Department of Chemistry, University of British Columbia, Vancouver, British Columbia, Canada V6T 1Z1.
Bioorg Med Chem Lett. 2013 Aug 1;23(15):4408-12. doi: 10.1016/j.bmcl.2013.05.069. Epub 2013 May 30.
Tubulin is subject to a reversible post-translational modification involving polyglutamylation and deglutamylation of glutamate residues in its C-terminal tail. This process plays key roles in regulating the function of microtubule associated proteins, neuronal development, and metastatic progression. This study describes the synthesis and testing of three phosphinic acid-based inhibitors that have been designed to inhibit both the glutamylating and deglutamylating enzymes. The compounds were tested against the polyglutamylase TTLL7 using tail peptides as substrates (100 μM) and the most potent inhibitor displayed an IC₅₀ value of 150 μM. The incorporation of these compounds into tubulin C-terminal tail peptides may lead to more potent TTLL inhibitors.
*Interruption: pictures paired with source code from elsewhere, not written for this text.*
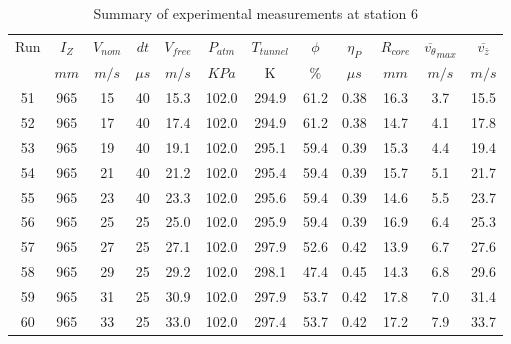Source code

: \begin{table}[H]
\begin{center}
\begin{tabular}{|cccccccccccc|}
	\hline
	Run & $I_Z$ & $V_{nom}$ & $dt$ & $V_{free}$ & $P_{atm}$ & $T_{tunnel}$ & $\phi$ & $\eta_P$ & $R_{core}$ & $\overline{v_{\theta}}_{max}$ & $\overline{v_{\bar{z}}}$\\
	  & $mm$ & $m/s$ & $\mu s$ & $m/s$ & $KPa$ & K & $\%$ & $\mu s$ & $mm$ & $m/s$ & $m/s$\\
	\hline
	51 & 965 & 15 & 40 & 15.3 & 102.0 & 294.9 & 61.2 & 0.38 & 16.3 & 3.7 & 15.5\\
	52 & 965 & 17 & 40 & 17.4 & 102.0 & 294.9 & 61.2 & 0.38 & 14.7 & 4.1 & 17.8\\
	53 & 965 & 19 & 40 & 19.1 & 102.0 & 295.1 & 59.4 & 0.39 & 15.3 & 4.4 & 19.4\\
	54 & 965 & 21 & 40 & 21.2 & 102.0 & 295.4 & 59.4 & 0.39 & 15.7 & 5.1 & 21.7\\
	55 & 965 & 23 & 40 & 23.3 & 102.0 & 295.6 & 59.4 & 0.39 & 14.6 & 5.5 & 23.7\\
	56 & 965 & 25 & 25 & 25.0 & 102.0 & 295.9 & 59.4 & 0.39 & 16.9 & 6.4 & 25.3\\
	57 & 965 & 27 & 25 & 27.1 & 102.0 & 297.9 & 52.6 & 0.42 & 13.9 & 6.7 & 27.6\\
	58 & 965 & 29 & 25 & 29.2 & 102.0 & 298.1 & 47.4 & 0.45 & 14.3 & 6.8 & 29.6\\
	59 & 965 & 31 & 25 & 30.9 & 102.0 & 297.9 & 53.7 & 0.42 & 17.8 & 7.0 & 31.4\\
	60 & 965 & 33 & 25 & 33.0 & 102.0 & 297.4 & 53.7 & 0.42 & 17.2 & 7.9 & 33.7\\
	\hline
\end{tabular}
\caption{Summary of experimental measurements at station 6}
\label{table:experiment_results_6}
\end{center}
\end{table}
微管蛋白会发生涉及谷氨酸残基在其 C 末端尾部的多聚谷氨酸化和去谷氨酸化的可逆翻译后修饰。这个过程在调节微管相关蛋白的功能、神经元发育和转移进展方面起着关键作用。本研究描述了三种基于膦酸的抑制剂的合成和测试,这些抑制剂旨在抑制谷氨酰化酶和去谷氨酰化酶。这些化合物在尾巴肽作为底物的情况下(100 μM)针对多聚谷氨酸酶 TTLL7 进行了测试,最有效的抑制剂显示出的 IC₅₀ 值为 150 μM。将这些化合物掺入微管蛋白 C 末端尾部肽中可能会导致更有效的 TTLL 抑制剂。